Augmentation of the phagocytic activity of murine spleen cell populations induced by Adriamycin.

C57B1/6 mice were injected i.v. with Adriamycin (5 mg/kg) and various days later, spleen cells were tested for Fc dependent phagocytic activity by measuring protection of 51Cr-labelled, antibody coated SRBC from hyptonic shock. No difference in phagocytic activity was observed with spleen cells from untreated mice or mice treated with Adriamycin 1-7 days prior to killing. Increases in phagocytic activity were, however, seen with spleen cells from mice treated 9 to 13 days prior to killing. Phagocytic activity of spleen cells from mice treated 5 days prior to killing was increased after these cells were cultured for 5 days when compared to cultured cells from untreated mice.

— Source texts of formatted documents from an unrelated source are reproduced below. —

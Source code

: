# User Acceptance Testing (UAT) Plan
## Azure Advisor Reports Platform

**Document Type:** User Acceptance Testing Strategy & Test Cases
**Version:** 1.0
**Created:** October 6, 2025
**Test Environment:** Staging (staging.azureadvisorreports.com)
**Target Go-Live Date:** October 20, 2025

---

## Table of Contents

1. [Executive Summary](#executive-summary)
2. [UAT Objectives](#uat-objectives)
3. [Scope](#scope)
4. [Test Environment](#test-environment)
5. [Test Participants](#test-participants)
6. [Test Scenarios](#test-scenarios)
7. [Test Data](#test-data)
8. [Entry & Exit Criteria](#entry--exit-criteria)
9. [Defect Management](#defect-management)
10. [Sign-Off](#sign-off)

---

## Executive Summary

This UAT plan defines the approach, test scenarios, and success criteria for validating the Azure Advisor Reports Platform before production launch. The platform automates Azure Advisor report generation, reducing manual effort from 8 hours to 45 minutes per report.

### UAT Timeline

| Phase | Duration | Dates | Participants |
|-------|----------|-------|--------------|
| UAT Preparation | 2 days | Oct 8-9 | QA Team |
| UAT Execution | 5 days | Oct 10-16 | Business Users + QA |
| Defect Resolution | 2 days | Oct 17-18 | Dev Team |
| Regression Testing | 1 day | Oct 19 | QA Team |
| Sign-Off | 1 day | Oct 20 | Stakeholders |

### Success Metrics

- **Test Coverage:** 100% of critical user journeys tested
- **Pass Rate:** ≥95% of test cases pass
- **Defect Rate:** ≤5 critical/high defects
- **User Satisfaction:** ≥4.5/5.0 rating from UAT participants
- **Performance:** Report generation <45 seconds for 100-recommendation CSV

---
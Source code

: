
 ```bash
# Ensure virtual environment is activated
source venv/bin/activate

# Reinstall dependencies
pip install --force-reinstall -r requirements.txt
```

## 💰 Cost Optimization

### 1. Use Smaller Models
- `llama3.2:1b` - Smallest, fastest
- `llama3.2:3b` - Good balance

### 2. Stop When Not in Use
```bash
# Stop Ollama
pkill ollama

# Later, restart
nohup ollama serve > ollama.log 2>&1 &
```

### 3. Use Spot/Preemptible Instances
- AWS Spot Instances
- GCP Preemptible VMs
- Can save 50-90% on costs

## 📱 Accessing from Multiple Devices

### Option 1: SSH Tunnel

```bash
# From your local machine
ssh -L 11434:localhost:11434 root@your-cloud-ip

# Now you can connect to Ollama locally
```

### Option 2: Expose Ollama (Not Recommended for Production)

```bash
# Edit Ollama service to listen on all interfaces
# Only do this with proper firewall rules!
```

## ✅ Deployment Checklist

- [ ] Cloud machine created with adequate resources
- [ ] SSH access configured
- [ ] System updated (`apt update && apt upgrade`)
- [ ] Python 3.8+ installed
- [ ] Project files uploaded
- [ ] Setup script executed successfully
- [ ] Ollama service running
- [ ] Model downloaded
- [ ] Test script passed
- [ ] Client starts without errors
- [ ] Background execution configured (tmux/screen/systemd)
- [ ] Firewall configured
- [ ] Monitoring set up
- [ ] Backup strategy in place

Despite depletion of mature phagocytic cells from spleen cells suspensions by silica treatment, followed 24 hours later by silica removal by density gradient centrifugation, phagocytic activity was observed with spleen cells from ADM treated mice (day-5) after 5 days in culture. No phagocytic activity was seen with spleen cells from untreated mice using the same silica treatment and culture conditions. When cultured spleen cells from untreated or ADM treated mice (day-5) were fractionated by plastic adherence, twice as many adherent cells were removed compared to controls. Their phagocytic activity (per cell) was, however, the same. Thus, ADM may increase the number of immature nonphagocytic macrophages in the spleen resulting in increased mature macrophages after culture.